La notion de date limite d'engagement

Dans les marchés à procédure formalisée (supérieurs à 90.000 euros HT sauf exceptions), l'offre d'un candidat est établie par un acte d'engagement. Le Code des marchés publics est muet sur la question de la date limite d'engagement, comme les CCAG. Il faut donc s'en remettre aux principes dégagés par le Code civil, principes forts anciens émanant du droit latin. Un acte d'engagement est une obligation du candidat comportant une condition «potestative» selon l'article 1170 du Code civil.
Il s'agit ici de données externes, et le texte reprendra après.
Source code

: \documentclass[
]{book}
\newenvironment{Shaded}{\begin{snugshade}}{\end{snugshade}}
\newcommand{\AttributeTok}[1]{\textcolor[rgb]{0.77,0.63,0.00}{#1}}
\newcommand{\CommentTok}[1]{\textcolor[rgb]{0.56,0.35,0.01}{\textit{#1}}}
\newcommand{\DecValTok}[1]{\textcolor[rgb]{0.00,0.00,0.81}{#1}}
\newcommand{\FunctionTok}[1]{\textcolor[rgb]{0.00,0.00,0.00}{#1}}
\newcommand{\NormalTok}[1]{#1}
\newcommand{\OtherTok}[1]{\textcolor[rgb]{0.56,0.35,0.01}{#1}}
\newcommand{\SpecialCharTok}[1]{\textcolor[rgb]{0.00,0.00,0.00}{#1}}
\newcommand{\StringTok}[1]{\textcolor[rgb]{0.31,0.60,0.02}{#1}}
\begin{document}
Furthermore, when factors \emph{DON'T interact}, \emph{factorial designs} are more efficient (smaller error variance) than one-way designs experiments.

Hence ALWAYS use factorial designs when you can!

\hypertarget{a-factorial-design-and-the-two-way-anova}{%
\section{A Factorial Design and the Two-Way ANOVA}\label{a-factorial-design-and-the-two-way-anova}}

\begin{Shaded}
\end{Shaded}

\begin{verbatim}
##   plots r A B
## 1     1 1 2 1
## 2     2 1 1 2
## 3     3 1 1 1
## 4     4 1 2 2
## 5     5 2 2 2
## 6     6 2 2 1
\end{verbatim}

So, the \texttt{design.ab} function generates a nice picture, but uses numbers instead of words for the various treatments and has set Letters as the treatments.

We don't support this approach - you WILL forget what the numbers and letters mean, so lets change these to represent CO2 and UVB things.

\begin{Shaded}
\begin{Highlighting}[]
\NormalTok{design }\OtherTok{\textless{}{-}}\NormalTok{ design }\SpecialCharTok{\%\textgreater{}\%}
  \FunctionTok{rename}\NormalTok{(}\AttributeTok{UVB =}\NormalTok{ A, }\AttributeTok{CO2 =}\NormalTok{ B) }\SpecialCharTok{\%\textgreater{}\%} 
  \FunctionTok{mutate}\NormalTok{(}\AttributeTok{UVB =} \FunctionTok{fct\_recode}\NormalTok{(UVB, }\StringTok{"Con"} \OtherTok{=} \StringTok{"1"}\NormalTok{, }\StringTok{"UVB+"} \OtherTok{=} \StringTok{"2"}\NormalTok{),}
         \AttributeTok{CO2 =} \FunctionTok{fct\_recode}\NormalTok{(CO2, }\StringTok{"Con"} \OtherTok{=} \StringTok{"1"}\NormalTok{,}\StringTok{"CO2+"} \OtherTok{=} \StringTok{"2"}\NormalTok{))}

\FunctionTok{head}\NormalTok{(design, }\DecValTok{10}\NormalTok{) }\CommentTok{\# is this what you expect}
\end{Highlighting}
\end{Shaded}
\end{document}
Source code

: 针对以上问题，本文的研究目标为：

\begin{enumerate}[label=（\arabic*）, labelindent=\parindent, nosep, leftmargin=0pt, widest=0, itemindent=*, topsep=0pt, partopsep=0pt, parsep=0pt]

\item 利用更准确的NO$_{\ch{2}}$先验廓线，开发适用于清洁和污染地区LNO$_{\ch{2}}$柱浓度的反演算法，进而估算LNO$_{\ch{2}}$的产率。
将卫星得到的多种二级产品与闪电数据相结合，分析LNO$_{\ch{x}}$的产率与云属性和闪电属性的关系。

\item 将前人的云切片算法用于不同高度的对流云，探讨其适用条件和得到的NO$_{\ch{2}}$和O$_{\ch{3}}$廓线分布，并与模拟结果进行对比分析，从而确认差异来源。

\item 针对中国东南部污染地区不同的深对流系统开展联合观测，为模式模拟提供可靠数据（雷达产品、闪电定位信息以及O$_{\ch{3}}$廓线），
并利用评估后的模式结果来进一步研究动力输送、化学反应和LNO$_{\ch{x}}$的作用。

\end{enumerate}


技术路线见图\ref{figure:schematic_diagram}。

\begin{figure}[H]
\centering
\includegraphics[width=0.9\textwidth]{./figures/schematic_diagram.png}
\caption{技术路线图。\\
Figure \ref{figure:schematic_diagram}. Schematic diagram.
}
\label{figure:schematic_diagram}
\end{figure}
C'est-à-dire que cet engagement ne devient un contrat que lorsque la condition est réalisée, en l'occurrence, l'acceptation de l'offre par l'organisme public.  Pour les procédures de niveau européen, la précision de cette date limite est obligatoire, insérée dans l'avis (arrêté NOR: ECOM0210407A du 4 décembre 2002).

Pour les marchés de niveau infra européen (mise en concurrence simplifiée et les procédures qui vont s'y substituer dans la réforme de 2003), on pourrait admettre que la mention de la date limite est facultative si les parties ne s'y réfèrent pas, pour les raisons suivantes :

- l'arrêté du 28 août 2001 pris en application de l’article 42, a omis de préciser l'indication de cette date limite dans le règlement de consultation, alors qu'elle devait y figurer selon l'article 38 bis du Code antérieur à 2001,

- le modèle d'acte d'engagement DC8 à sa rubrique "7. Durée de validité de l’offre" précise que "L'engagement figurant au 1° me lie pour la durée de validité des offres indiquée au règlement de la consultation ou dans l'avis d'appel public à la concurrence." Cependant, l'utilisation de ce modèle n'a aucune valeur obligatoire,

- l'article 1176 du Code civil précise qu'en cas d'absence de date, l'engagement ne tombe que lorsqu'il est certain que l'événement de la condition (l'acceptation de l'offre par l'organisme publique), n'arrivera pas.

Mais il fort probable que très peu de candidats accepteraient de postuler à des marchés sans date limite d'engagement, attendant le bon vouloir de la collectivité.

Que se passe t-il si la personne publique décide de prolonger les délais ?

De nombreux aléas peuvent intervenir lors de la dévolution d'un marché et l'évolution du droit national est venue prolonger la longueur des procédures : l'obtention des certificats fiscaux et sociaux par le candidat retenu, la délibération des assemblées locales autorisant la PRM à signer le marché en fin de procédure (arrêt CAA de Lyon, 5 décembre 2002, n° 01LY02201, Commune de Montélimar.) Si cette nécessaire délibération finale devrait disparaître par une prochaine ordonnance visant à simplifier le droit, la réforme du Code des marchés publics de 2003 prévoit un délai de carence de 10 jours entre l'information des candidats non retenus et la signature du marché.

Lorsque la date limite d'engagement est dépassée, la procédure n'est pas obligatoirement à reprendre (CE, Syndicat Intercommunal pour la revalorisation des déchets du secteur de Cannes-Grasse, n° 169706 13/12/1996 pour DSP et TA de Nice, 1er juin 2001, Préfet des Alpes-Maritimes, n° 01-450 et 01-451 pour un marché). Mais la situation de l'organisme public est particulièrement précaire. Tant que le choix du titulaire n'a pas été effectué, il suffit que l'un des candidats se désiste pour que la PRM soit contrainte de reprendre entièrement la procédure (cf. Marchés publics n° 2/2000 page 4). Par ailleurs, le titulaire pressenti peut se désister jusqu'à la date de notification du marché, notamment si entre temps son carnet de commandes s'est rempli. C'est pourquoi, lorsque la PRM prévoit un dépassement de délai, elle a tout intérêt à faire confirmer aux entreprises leur accord de prolongation jusqu'à une échéance prévisible que la PRM indique.